■ What to work on ■
Note each line in the data below that holds "paths", and copy it.

■ Information ■
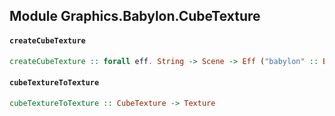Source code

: ## Module Graphics.Babylon.CubeTexture

#### `createCubeTexture`

``` purescript
createCubeTexture :: forall eff. String -> Scene -> Eff ("babylon" :: BABYLON | eff) CubeTexture
```

#### `cubeTextureToTexture`

``` purescript
cubeTextureToTexture :: CubeTexture -> Texture
```


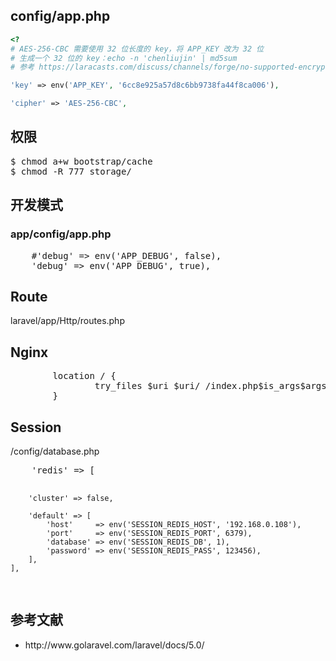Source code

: ## config/app.php
```php
<?
# AES-256-CBC 需要使用 32 位长度的 key，将 APP_KEY 改为 32 位
# 生成一个 32 位的 key：echo -n 'chenliujin' | md5sum
# 参考 https://laracasts.com/discuss/channels/forge/no-supported-encrypter-found-the-cipher-and-or-key-length-are-invalid-with-laravel-51?page=2

'key' => env('APP_KEY', '6cc8e925a57d8c6bb9738fa44f8ca006'),

'cipher' => 'AES-256-CBC',
```






<h2>权限</h2>
<pre>
$ chmod a+w bootstrap/cache
$ chmod -R 777 storage/
</pre>

<h2>开发模式</h2>
<h3>app/config/app.php</h3>
<pre>
	#'debug' => env('APP_DEBUG', false),
    'debug' => env('APP_DEBUG', true),
</pre>

<h2>Route</h2>
<p>laravel/app/Http/routes.php</p>

<h2>Nginx</h2>
<pre>
        location / {
                try_files $uri $uri/ /index.php$is_args$args;
        }
</pre>

<h2>Session</h2>
<p>/config/database.php</p>
<pre>
    'redis' => [

        'cluster' => false,

        'default' => [
            'host'     => env('SESSION_REDIS_HOST', '192.168.0.108'),
            'port'     => env('SESSION_REDIS_PORT', 6379),
            'database' => env('SESSION_REDIS_DB', 1),
            'password' => env('SESSION_REDIS_PASS', 123456),
        ],
    ],
</pre>

<h2>参考文献</h2>
<ul>
	<li>http://www.golaravel.com/laravel/docs/5.0/</li>
</ul>

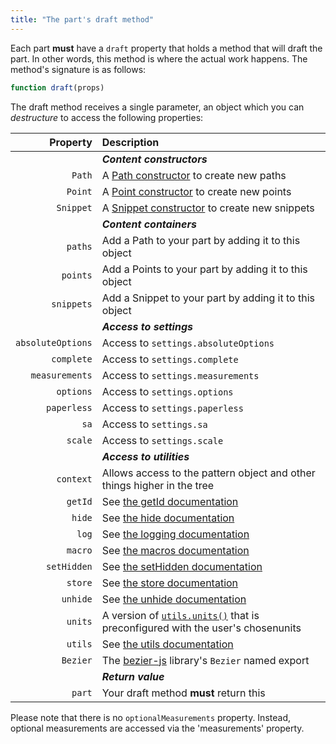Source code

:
 ```yaml
---
title: "The part's draft method"
---
```


Each part **must** have a `draft` property that holds a method that will draft the part.
In other words, this method is where the actual work happens. The method's signature
is as follows:

```js
function draft(props)
```

The draft method receives a single parameter, an object which you can _destructure_ to
access the following properties:

| Property | Description |
| --------:|:----------- |
|| **_Content constructors_** |
| `Path`            | A [Path constructor](/reference/api/path) to create new paths |
| `Point`           | A [Point constructor](/reference/api/point) to create new points |
| `Snippet`         | A [Snippet constructor](/reference/api/snippet) to create new snippets |
|| **_Content containers_** |
| `paths`           | Add a Path to your part by adding it to this object |
| `points`          | Add a Points to your part by adding it to this object |
| `snippets`        | Add a Snippet to your part by adding it to this object |
|| **_Access to settings_** |
| `absoluteOptions` | Access to `settings.absoluteOptions` |
| `complete`        | Access to `settings.complete` |
| `measurements`    | Access to `settings.measurements` |
| `options`         | Access to `settings.options` |
| `paperless`       | Access to `settings.paperless` |
| `sa`              | Access to `settings.sa` |
| `scale`           | Access to `settings.scale` |
|| **_Access to utilities_**   |
| `context`         | Allows access to the pattern object and other things higher in the tree |
| `getId`           | See [the getId documentation](/reference/api/part/getid) |
| `hide`            | See [the hide documentation](/reference/api/part/hide) |
| `log`             | See [the logging documentation](/reference/api/store/log) |
| `macro`           | See [the macros documentation](/reference/macros/) |
| `setHidden`       | See [the setHidden documentation](/reference/api/part/sethidden) |
| `store`           | See [the store documentation](/reference/api/store) |
| `unhide`          | See [the unhide documentation](/reference/api/part/unhide) |
| `units`           | A version of [`utils.units()`](/reference/api/utils/units) that is preconfigured with the user's chosenunits |
| `utils`           | See [the utils documentation](/reference/api/utils) |
| `Bezier`          | The [bezier-js](https://pomax.github.io/bezierjs/) library's `Bezier` named export |
|| **_Return value_**   |
| `part`            | Your draft method **must** return this |

<Tip>

Please note that there is no `optionalMeasurements` property.
Instead, optional measurements are accessed via the 'measurements'
property.

</Tip>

■ Task result ■
| `Path`            | A [Path constructor](/reference/api/path) to create new paths |
| `paths`           | Add a Path to your part by adding it to this object |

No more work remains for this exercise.